## Supplied data:

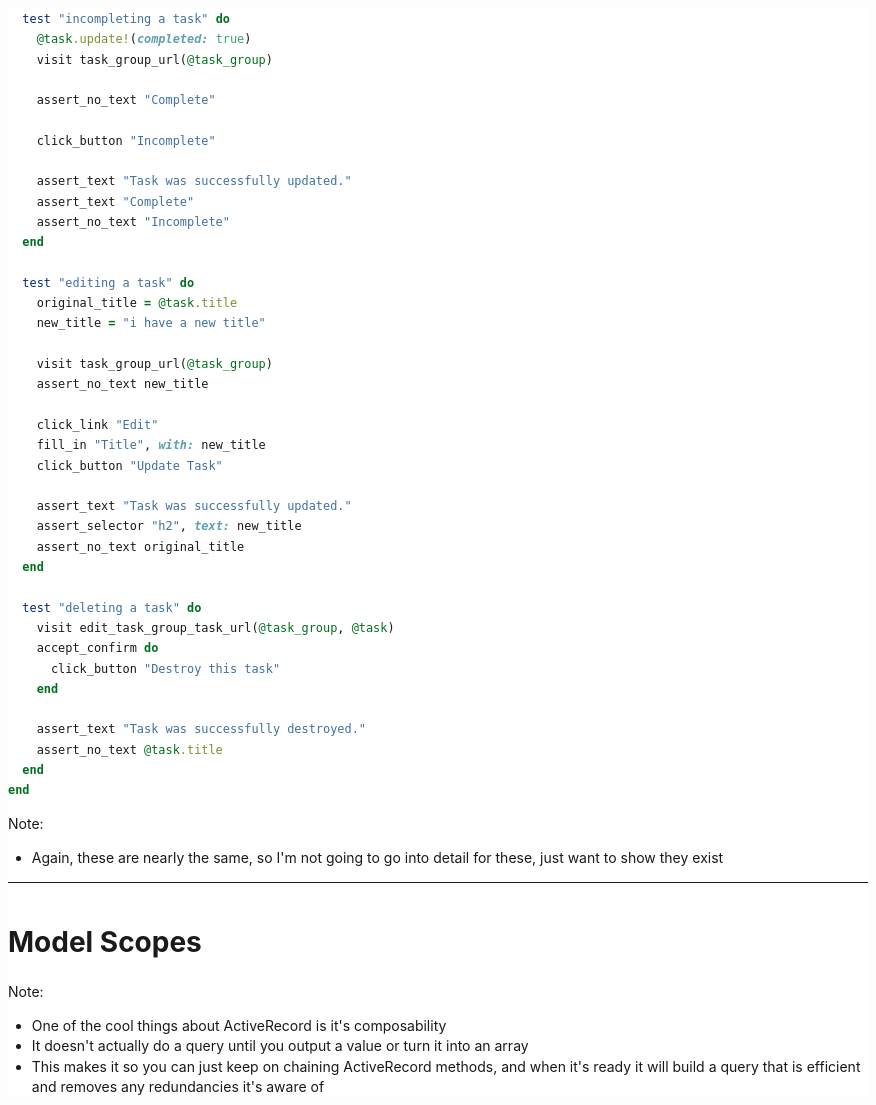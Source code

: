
 ```rb []
  test "incompleting a task" do
    @task.update!(completed: true)
    visit task_group_url(@task_group)

    assert_no_text "Complete"

    click_button "Incomplete"

    assert_text "Task was successfully updated."
    assert_text "Complete"
    assert_no_text "Incomplete"
  end

  test "editing a task" do
    original_title = @task.title
    new_title = "i have a new title"

    visit task_group_url(@task_group)
    assert_no_text new_title

    click_link "Edit"
    fill_in "Title", with: new_title
    click_button "Update Task"

    assert_text "Task was successfully updated."
    assert_selector "h2", text: new_title
    assert_no_text original_title
  end

  test "deleting a task" do
    visit edit_task_group_task_url(@task_group, @task)
    accept_confirm do
      click_button "Destroy this task"
    end

    assert_text "Task was successfully destroyed."
    assert_no_text @task.title
  end
end
```


Note:
* Again, these are nearly the same, so I'm not going to go into detail for these, just want to show they exist

---

# Model Scopes

Note:
* One of the cool things about ActiveRecord is it's composability
* It doesn't actually do a query until you output a value or turn it into an array
* This makes it so you can just keep on chaining ActiveRecord methods, and when it's ready it will build a query that is efficient and removes any redundancies it's aware of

## Your objective:
In the copy, leave out the pictures and restate the records exactly.

## Problem solution:
Source code

:
 ```rb []
  test "incompleting a task" do
    @task.update!(completed: true)
    visit task_group_url(@task_group)

    assert_no_text "Complete"

    click_button "Incomplete"

    assert_text "Task was successfully updated."
    assert_text "Complete"
    assert_no_text "Incomplete"
  end

  test "editing a task" do
    original_title = @task.title
    new_title = "i have a new title"

    visit task_group_url(@task_group)
    assert_no_text new_title

    click_link "Edit"
    fill_in "Title", with: new_title
    click_button "Update Task"

    assert_text "Task was successfully updated."
    assert_selector "h2", text: new_title
    assert_no_text original_title
  end

  test "deleting a task" do
    visit edit_task_group_task_url(@task_group, @task)
    accept_confirm do
      click_button "Destroy this task"
    end

    assert_text "Task was successfully destroyed."
    assert_no_text @task.title
  end
end
```


Note:
* Again, these are nearly the same, so I'm not going to go into detail for these, just want to show they exist

---

# Model Scopes

Note:
* One of the cool things about ActiveRecord is it's composability
* It doesn't actually do a query until you output a value or turn it into an array
* This makes it so you can just keep on chaining ActiveRecord methods, and when it's ready it will build a query that is efficient and removes any redundancies it's aware of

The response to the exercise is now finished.